__Data__
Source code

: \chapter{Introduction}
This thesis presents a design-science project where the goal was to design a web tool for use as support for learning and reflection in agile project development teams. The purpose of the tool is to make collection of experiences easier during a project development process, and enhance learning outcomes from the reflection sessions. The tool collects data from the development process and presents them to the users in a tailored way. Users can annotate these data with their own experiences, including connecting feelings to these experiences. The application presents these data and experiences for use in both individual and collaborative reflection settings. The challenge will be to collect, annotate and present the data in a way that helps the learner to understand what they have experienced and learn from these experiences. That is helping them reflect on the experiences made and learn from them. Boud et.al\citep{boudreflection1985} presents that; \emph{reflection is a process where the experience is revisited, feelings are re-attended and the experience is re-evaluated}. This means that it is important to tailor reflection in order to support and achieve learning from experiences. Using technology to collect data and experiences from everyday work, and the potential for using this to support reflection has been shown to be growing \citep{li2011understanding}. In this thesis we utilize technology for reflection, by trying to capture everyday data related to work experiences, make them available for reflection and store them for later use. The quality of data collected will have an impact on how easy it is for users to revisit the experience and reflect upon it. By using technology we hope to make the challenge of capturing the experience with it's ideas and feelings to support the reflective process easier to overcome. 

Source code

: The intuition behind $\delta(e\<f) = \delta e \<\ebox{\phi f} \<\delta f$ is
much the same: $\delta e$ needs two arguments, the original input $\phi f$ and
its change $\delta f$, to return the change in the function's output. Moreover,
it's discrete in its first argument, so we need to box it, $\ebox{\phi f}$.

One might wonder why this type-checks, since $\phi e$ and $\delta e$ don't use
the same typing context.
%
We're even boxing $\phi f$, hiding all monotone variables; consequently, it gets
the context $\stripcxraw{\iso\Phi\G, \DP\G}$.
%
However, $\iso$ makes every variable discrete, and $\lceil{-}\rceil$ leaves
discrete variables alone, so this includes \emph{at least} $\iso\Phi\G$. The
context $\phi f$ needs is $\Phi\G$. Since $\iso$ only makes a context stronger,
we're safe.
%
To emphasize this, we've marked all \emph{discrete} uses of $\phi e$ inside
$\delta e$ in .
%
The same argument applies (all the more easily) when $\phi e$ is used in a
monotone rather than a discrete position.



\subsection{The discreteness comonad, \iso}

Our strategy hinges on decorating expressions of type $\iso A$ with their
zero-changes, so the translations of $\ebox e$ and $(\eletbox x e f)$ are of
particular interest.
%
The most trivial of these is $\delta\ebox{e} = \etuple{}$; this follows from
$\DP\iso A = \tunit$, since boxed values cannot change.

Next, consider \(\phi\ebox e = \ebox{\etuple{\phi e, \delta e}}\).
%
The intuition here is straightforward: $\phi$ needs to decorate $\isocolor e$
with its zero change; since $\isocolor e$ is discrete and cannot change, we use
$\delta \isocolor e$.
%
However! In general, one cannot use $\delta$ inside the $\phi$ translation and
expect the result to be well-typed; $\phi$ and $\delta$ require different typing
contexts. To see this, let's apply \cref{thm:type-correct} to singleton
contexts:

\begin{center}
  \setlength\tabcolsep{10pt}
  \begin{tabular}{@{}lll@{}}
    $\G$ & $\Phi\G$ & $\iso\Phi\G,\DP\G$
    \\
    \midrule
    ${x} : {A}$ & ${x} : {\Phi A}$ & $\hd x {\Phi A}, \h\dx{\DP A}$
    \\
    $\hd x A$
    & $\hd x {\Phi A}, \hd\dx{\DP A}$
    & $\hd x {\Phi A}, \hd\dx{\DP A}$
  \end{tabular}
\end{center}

__Exercise prompt__
Every line above from the line with "we're safe." to the line with "Our strategy hinges", inclusive, must be returned exactly; no other line belongs in the reply.

__Written answer__
we're safe.
%
To emphasize this, we've marked all \emph{discrete} uses of $\phi e$ inside
$\delta e$ in .
%
The same argument applies (all the more easily) when $\phi e$ is used in a
monotone rather than a discrete position.



\subsection{The discreteness comonad, \iso}

Our strategy hinges on decorating expressions of type $\iso A$ with their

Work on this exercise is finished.